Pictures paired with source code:
__________________________________________________

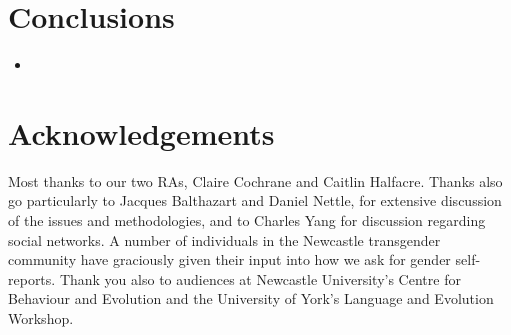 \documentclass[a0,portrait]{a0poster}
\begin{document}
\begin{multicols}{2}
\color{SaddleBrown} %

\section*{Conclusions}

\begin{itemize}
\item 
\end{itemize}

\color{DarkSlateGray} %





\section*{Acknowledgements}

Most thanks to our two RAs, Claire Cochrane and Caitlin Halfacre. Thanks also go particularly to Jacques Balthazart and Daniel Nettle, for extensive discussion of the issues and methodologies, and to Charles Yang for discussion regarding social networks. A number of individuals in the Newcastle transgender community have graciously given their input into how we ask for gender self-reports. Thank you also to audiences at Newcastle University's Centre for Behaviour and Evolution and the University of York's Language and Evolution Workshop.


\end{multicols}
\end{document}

__________________________________________________

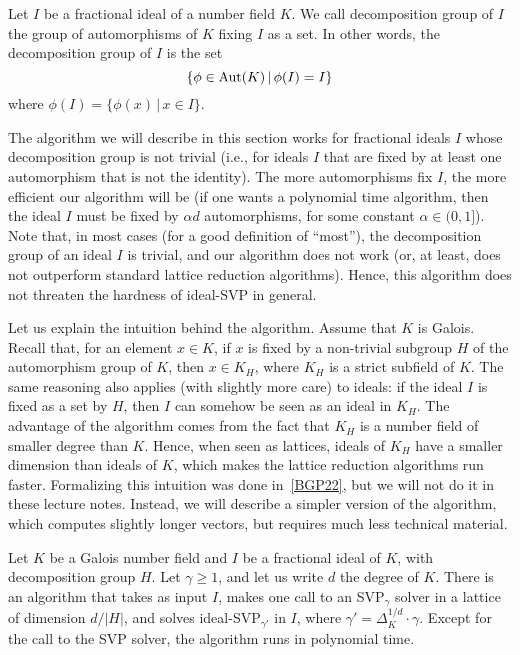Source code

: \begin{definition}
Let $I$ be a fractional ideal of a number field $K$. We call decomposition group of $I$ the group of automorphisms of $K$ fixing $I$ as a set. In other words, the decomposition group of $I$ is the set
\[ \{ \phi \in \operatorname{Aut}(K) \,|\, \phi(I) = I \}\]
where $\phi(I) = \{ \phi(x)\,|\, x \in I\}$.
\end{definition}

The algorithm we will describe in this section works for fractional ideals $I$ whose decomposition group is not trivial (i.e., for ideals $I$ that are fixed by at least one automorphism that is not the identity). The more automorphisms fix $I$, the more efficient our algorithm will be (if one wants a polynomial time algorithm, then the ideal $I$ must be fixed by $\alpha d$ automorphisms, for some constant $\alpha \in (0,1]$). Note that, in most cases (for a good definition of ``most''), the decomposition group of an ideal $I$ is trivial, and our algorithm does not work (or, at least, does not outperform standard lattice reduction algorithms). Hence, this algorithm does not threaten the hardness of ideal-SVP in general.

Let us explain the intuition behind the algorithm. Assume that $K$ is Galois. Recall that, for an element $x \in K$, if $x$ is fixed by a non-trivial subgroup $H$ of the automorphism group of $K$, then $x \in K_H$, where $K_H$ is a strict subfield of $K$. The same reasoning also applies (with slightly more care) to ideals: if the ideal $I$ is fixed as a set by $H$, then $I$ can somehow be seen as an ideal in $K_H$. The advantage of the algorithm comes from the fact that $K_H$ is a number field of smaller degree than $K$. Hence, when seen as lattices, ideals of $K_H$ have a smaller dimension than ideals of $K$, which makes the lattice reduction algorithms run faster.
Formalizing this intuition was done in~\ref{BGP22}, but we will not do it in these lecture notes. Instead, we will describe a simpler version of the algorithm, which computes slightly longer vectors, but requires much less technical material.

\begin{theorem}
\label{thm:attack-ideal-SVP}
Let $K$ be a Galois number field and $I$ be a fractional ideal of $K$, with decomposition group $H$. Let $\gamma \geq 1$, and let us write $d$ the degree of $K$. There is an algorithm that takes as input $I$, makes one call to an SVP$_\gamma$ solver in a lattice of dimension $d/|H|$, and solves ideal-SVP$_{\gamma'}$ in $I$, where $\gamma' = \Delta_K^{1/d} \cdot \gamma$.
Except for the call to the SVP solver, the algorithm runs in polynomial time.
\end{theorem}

__________________________________________________

> **WORK INSTRUCTION**
Wherever the string "polynomial" appears in a line above, copy that line.

> **ANSWER SPACE**
The algorithm we will describe in this section works for fractional ideals $I$ whose decomposition group is not trivial (i.e., for ideals $I$ that are fixed by at least one automorphism that is not the identity). The more automorphisms fix $I$, the more efficient our algorithm will be (if one wants a polynomial time algorithm, then the ideal $I$ must be fixed by $\alpha d$ automorphisms, for some constant $\alpha \in (0,1]$). Note that, in most cases (for a good definition of ``most''), the decomposition group of an ideal $I$ is trivial, and our algorithm does not work (or, at least, does not outperform standard lattice reduction algorithms). Hence, this algorithm does not threaten the hardness of ideal-SVP in general.
Except for the call to the SVP solver, the algorithm runs in polynomial time.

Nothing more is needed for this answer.